Milestones?

     We typically think of Milestones in life in terms of positive accomplishments.  The first time we crawl or walk.  First words.  Graduations, marriage , etc.  Unfortunately, ALS has milestones, none of which any of us look forward to. 

     Every person with ALS progresses differently.  For some, it starts in a hand.  Some in a foot. Some with speech.  Regardless, there are significant events that occur throughout the process. They always indicate worsening of symptoms.  Such a bunch of crap, if you ask me !

     For me, it has been rather gradual.  Some of them overlap.  Firstly, was losing the use of my hands.  It is not like they just stopped working suddenly.  They slowly got weaker until I could no longer do much with them.  All the while, my arms have continued to weaken.  It has taken about 3.5 years and I am now limited to very minute movement of my upper limbs. 

     The milestone reached in regards to my lower body is movement to reliance on a wheelchair.  While my legs have maintained much of their overall strength, spasticity has made it almost impossible to walk.   It has compromised my balance so much that I cannot take a step unassisted without the high likelihood of falling.  Couple that with no ability to move my arms and I have a recipe for disaster.  Imagine tying your arms at your side and then taking a dive forward.  Yeah, been there, done that.  Not good.  So in the wheelchair I have gone. 

     Decline in pulmonary function is another one I have recently had to address.  As my diaphragm weakens, it becomes harder for me to inhale and exhale.  It gets to be downright exhausting to breathe.  Being in a position other than completely upright makes me very uncomfortable.  Milestone:  non invasive ventilation.  This means that I require a breathing device that provides support so that my diaphragm can get a break.  The Trilogy machine forces air into my lungs and then a lower pressure to help with exhaling.
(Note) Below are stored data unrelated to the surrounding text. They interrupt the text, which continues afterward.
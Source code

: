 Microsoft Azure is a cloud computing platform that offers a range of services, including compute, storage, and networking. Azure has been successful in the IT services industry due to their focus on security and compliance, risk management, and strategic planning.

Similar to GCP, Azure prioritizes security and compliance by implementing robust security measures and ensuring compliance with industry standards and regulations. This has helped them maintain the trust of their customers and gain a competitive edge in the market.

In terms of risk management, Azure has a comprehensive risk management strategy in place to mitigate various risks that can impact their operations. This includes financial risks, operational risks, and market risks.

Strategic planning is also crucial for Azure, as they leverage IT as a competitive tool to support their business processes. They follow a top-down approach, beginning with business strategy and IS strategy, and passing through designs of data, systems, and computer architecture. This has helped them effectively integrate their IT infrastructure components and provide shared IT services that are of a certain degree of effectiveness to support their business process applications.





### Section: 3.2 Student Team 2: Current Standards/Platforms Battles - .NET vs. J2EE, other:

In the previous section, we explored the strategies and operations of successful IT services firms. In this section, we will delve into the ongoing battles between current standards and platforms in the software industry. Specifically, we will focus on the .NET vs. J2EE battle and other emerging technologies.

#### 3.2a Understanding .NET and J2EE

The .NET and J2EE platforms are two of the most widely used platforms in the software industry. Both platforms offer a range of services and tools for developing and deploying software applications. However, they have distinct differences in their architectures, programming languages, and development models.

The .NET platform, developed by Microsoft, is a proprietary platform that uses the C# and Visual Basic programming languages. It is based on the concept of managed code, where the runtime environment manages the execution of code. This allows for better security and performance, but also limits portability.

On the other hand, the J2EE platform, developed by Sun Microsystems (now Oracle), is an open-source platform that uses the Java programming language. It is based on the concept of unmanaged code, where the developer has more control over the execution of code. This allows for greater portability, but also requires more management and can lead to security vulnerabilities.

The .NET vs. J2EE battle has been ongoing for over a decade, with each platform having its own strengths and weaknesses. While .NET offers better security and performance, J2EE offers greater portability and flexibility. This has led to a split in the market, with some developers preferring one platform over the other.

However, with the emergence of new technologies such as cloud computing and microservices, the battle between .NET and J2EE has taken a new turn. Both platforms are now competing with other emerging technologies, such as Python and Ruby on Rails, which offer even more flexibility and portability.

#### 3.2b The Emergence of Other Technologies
It has been a great help.  The next step will be tracheostomy.  I have already made the decision that when the time comes , I will undergo the procedure.  That means that they will cut a hole in my neck and place tubing connected to a machine that will breathe for me entirely. 

     The next milestone is the reason I chose to write about all of this.  In the next couple of weeks, I will be having a procedure done to place a feeding tube.  At some point, the muscles in the mouth and throat are affected.  This makes it difficult to chew and swallow food.  From a safety standpoint, choking and aspiration are of most concern. Aspiration is inhaling particles into the lungs.  This can lead to infections such as pneumonia, which can be deadly for pALS.  Choking is self explanatory.  When you are unable to swallow, obviously, nutrition becomes a concern.  Hence, my decision.  I am already going to die from this disease.  I sure as shit don’t want to starve to death.  I am not to the point that I require it, but as with most everything with this disease, it is best to stay ahead of the game.  Also, as pulmonary function decreases, risks associated with the procedure increase.  So, rather than wait, I will get it now and be done with it.  The good thing is that it will have no effect on eating by mouth.  I can still enjoy my meals and have peace of mind that I am prepared for the eventuality of needing the tube.  God willing, that will be some time down the road. 

     There are other events that the future probably holds.  Loss of speech and ultimately being confined to a bed are almost guaranteed.  As with all of this, I will adapt and give it hell to my last breath. 

This Post Has One Comment

  1. Mary Grabowiecki

    You are an incredible person. My beloved great nephew, you will always be in my prayers. I love you Gil.